Pour encourager la valorisation d’essences feuillues alternatives, Hout Info Bois a lancé l’an dernier la campagne de promotion Be creative ! Avec du peuplier ! Après un peu plus d’un an, l’heure est aux bilans. Quels enseignements tirer de ce projet ? Et qu’en pensent les acteurs de première ligne ?
C’est dans le cadre d’une réunion de la commission des scieries de bois feuillus de la Confédération Belge du Bois qu’a émergé l’idée de promouvoir d’autres essences feuillues que le chêne à l’échelle belge. En effet, le dernier état du secteur du sciage en Belgique en 2020 démontrait que, en dehors des utilisations en bois de caisserie ou paletterie pour le peuplier, le chêne représentait la grande majorité de la valorisation du bois feuillus en Belgique, les autres essences étant très peu valorisées. Mais comment promouvoir de telles essences alors que l’offre dans les négoces de bois reste relativement limitée ? Partant de ce constat, Hout Info Bois a imaginé de concentrer ses efforts sur une seule essence dans un premier temps, le peuplier, et d’agir tant sur l’offre que sur la demande. Ainsi, le centre national d’information technique sur le bois et ses usages a préfinancé la production de 100 m³ de peuplier et proposé à 10 négoces de bois (environ un par province) de tenter de commercialiser 10 m³ de peuplier. Parallèlement, pour encourager la demande, Hout Info Bois a mené une campagne de promotion dans des médias spécialisés, comme des magazines d’architecture et de décoration, afin de mettre en avant différents usages du peuplier en aménagement intérieur. Hugues Frère, directeur de Hout Info Bois, a répondu à nos questions sur ce projet de valorisation du peuplier.
Pourquoi le peuplier ?
Hugues Frère : « Cette essence présente énormément d’atouts. Tout d’abord, il s’agit d’une essence locale. Ensuite, elle est relativement disponible, elle est aisée à travailler et peut être employée pour un large éventail d’usages, allant du mobilier aux lambris en passant par le bois de structure voire même du bardage en extérieur en cas de thermotraitement. »
Quelles ont été les principales difficultés rencontrées dans la mise en place de ce projet ?
« De toute évidence, la production du bois pour le livrer à temps.
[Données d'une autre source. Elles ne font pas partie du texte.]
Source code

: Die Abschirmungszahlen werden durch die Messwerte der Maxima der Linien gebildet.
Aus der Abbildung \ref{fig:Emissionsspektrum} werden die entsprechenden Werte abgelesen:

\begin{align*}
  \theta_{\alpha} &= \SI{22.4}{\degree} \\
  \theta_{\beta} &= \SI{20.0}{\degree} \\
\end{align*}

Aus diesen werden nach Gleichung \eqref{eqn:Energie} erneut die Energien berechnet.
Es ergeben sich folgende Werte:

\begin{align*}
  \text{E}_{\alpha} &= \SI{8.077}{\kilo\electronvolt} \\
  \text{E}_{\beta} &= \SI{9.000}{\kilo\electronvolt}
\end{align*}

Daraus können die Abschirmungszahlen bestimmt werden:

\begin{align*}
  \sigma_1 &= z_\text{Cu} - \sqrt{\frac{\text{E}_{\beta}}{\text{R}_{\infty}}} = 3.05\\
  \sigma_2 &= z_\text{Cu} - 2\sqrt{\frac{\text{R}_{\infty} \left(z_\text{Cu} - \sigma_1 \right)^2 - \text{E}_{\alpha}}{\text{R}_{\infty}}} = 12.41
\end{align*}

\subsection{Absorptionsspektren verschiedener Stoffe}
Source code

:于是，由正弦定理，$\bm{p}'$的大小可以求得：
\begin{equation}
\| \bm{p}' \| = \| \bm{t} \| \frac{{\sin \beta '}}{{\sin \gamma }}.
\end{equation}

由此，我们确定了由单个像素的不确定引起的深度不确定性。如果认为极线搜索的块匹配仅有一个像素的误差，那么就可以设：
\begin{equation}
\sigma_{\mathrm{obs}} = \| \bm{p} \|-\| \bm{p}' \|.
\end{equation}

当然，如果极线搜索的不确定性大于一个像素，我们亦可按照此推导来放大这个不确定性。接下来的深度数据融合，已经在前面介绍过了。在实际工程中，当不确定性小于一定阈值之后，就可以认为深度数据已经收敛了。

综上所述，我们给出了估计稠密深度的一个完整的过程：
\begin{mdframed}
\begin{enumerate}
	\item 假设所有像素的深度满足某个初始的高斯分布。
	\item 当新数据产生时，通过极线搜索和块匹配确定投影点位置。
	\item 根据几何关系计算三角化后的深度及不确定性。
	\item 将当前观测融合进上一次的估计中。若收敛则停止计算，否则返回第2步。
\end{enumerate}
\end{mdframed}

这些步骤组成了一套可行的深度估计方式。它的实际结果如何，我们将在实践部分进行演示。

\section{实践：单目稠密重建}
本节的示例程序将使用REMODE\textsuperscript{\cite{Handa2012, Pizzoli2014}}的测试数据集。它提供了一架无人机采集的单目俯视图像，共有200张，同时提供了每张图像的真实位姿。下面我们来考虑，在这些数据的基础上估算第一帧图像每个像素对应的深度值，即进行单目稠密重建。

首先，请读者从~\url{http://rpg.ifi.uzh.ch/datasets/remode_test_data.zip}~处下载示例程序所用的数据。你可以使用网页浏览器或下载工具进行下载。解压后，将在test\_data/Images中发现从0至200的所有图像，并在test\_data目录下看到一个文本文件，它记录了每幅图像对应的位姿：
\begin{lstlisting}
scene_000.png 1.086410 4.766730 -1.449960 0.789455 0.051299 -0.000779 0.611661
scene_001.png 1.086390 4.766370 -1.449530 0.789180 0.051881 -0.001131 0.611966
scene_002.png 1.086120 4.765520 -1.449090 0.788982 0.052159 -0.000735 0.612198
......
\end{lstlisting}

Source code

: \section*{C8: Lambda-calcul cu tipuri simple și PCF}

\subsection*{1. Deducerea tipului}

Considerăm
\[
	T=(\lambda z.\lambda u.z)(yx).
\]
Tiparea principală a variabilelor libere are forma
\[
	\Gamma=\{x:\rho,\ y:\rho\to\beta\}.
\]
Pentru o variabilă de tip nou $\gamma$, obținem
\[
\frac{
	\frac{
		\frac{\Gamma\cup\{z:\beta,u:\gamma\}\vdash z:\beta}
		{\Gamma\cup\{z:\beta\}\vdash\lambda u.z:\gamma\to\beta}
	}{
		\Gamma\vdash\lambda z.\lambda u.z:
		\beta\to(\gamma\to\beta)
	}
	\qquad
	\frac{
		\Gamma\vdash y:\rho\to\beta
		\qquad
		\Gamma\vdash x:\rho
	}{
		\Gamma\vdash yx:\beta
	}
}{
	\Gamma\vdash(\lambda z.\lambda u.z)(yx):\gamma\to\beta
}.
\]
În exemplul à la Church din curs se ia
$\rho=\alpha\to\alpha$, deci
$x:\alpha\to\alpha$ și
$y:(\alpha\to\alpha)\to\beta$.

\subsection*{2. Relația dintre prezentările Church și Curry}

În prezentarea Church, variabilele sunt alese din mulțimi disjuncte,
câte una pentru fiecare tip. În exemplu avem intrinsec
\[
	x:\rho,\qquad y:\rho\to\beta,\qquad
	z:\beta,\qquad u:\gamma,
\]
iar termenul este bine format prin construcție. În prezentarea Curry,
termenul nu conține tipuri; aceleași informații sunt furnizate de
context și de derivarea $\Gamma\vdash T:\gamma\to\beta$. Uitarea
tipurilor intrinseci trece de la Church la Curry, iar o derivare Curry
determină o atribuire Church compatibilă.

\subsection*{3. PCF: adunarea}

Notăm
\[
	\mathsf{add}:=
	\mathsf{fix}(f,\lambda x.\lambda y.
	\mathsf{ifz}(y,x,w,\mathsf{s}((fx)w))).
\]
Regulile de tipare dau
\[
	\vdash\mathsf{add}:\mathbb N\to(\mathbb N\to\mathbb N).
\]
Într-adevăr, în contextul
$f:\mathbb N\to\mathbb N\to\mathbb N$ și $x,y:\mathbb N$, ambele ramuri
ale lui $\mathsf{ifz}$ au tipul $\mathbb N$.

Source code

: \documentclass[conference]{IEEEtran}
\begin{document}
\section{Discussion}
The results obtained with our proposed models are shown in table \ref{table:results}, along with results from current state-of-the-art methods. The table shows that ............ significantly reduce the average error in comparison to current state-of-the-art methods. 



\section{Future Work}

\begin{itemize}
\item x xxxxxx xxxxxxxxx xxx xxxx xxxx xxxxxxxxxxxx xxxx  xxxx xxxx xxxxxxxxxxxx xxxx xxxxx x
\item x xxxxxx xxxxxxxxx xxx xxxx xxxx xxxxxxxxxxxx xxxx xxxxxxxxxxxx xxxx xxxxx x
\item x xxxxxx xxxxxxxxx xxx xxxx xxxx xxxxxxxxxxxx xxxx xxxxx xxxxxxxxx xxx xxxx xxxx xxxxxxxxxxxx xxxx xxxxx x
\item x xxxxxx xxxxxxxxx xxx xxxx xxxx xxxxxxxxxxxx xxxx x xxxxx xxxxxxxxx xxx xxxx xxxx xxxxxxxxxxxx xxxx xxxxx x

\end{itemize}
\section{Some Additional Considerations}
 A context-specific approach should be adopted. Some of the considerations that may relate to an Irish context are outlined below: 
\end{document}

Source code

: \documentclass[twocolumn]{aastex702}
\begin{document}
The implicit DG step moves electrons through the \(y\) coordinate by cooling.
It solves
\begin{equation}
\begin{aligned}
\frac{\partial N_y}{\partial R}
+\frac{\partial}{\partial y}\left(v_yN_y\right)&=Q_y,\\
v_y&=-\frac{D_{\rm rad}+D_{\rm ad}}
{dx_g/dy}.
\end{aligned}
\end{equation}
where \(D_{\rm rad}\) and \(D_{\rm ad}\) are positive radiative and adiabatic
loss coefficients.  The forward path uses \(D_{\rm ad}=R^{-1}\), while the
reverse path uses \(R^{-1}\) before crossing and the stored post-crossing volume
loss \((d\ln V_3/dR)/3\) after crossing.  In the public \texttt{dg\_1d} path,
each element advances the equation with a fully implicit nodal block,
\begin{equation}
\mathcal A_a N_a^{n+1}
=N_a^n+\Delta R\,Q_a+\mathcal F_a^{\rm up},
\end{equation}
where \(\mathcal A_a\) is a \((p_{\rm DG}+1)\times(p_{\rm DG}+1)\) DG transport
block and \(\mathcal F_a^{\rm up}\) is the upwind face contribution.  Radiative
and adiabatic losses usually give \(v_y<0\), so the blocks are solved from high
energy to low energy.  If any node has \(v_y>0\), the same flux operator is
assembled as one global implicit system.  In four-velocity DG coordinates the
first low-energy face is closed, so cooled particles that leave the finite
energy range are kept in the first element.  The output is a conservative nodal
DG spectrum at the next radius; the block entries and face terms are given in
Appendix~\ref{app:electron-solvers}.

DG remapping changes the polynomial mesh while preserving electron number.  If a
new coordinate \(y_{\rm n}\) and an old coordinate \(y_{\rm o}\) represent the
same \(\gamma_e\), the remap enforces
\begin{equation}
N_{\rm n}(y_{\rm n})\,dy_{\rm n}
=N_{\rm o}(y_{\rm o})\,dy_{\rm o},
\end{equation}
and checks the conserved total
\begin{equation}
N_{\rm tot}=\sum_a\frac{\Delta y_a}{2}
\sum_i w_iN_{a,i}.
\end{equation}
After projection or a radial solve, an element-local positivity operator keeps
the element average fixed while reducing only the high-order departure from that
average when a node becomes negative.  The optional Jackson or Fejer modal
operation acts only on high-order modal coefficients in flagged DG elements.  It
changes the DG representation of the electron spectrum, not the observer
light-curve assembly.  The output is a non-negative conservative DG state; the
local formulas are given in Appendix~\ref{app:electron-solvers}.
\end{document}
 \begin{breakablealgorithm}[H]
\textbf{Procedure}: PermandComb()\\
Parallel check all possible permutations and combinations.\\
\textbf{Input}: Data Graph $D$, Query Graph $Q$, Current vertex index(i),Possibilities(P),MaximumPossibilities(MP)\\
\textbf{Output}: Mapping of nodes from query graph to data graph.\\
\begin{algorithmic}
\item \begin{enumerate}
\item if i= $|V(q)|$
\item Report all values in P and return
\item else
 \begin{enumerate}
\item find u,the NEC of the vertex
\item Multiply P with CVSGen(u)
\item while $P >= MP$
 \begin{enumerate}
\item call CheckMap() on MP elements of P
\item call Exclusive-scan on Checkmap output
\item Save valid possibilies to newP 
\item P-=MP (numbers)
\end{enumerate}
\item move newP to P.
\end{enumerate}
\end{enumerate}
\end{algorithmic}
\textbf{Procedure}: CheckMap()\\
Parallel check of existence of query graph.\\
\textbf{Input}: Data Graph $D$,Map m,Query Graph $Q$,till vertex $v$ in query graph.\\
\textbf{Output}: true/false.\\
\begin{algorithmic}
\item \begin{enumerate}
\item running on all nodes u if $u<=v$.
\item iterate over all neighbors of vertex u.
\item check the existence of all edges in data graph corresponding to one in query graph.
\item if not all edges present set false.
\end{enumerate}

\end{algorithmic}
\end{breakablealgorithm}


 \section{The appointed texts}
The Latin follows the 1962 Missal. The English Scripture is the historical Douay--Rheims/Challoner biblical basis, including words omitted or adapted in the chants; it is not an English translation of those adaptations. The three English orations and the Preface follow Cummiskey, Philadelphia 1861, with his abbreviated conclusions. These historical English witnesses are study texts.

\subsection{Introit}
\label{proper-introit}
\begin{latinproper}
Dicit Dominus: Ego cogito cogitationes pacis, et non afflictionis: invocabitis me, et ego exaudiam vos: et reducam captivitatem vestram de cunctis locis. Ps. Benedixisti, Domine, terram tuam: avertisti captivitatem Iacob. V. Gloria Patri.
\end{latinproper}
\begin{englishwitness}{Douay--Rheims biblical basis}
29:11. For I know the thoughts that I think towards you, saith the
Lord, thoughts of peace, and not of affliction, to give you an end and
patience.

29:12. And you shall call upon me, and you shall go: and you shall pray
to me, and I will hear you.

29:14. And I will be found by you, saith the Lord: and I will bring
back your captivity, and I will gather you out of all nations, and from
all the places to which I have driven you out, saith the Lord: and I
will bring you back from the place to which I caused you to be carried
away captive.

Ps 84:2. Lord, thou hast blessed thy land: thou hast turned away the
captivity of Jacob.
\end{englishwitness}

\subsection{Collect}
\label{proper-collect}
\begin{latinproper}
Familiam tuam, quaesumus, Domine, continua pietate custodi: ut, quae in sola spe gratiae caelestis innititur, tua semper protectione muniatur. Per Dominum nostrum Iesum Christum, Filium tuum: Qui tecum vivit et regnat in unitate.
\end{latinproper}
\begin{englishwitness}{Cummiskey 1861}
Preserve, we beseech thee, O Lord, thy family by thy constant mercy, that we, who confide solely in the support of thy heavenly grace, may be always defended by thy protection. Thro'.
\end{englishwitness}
Outre un changement de fournisseur qui nous a fait perdre pas mal de temps, il n’a pas été simple de s’approvisionner car l’année 2024 a été extrêmement pluvieuse, suite à quoi il a fallu attendre longtemps pour pouvoir récolter et sortir les bois des parcelles. Ensuite, il a fallu maîtriser la phase du séchage. Pour un usage majoritairement intérieur, le bois devait atteindre un taux d’humidité de 8 à 12%, ce qui nécessitait le recours à un séchage artificiel. Le contexte est très différent pour un usage en structure, où un séchage à l’air est suffisant pour atteindre un taux d’humidité de 18%. Le peuplier n’est pas simple à sécher en séchoir car le processus pour cette essence est d’abord très lent, puis tout s’accélère subitement. Là aussi, nous avons essuyé quelques pertes en phase de rodage. Au vu de ces différents problèmes, nous avons été contraints de livrer en plusieurs phases, ce qui n’était pas l’idéal car certains avaient déjà souhaité repasser commande alors que tout le monde n’avait pas encore été livré. »
Comment le peuplier a-t-il été perçu par les consommateurs ?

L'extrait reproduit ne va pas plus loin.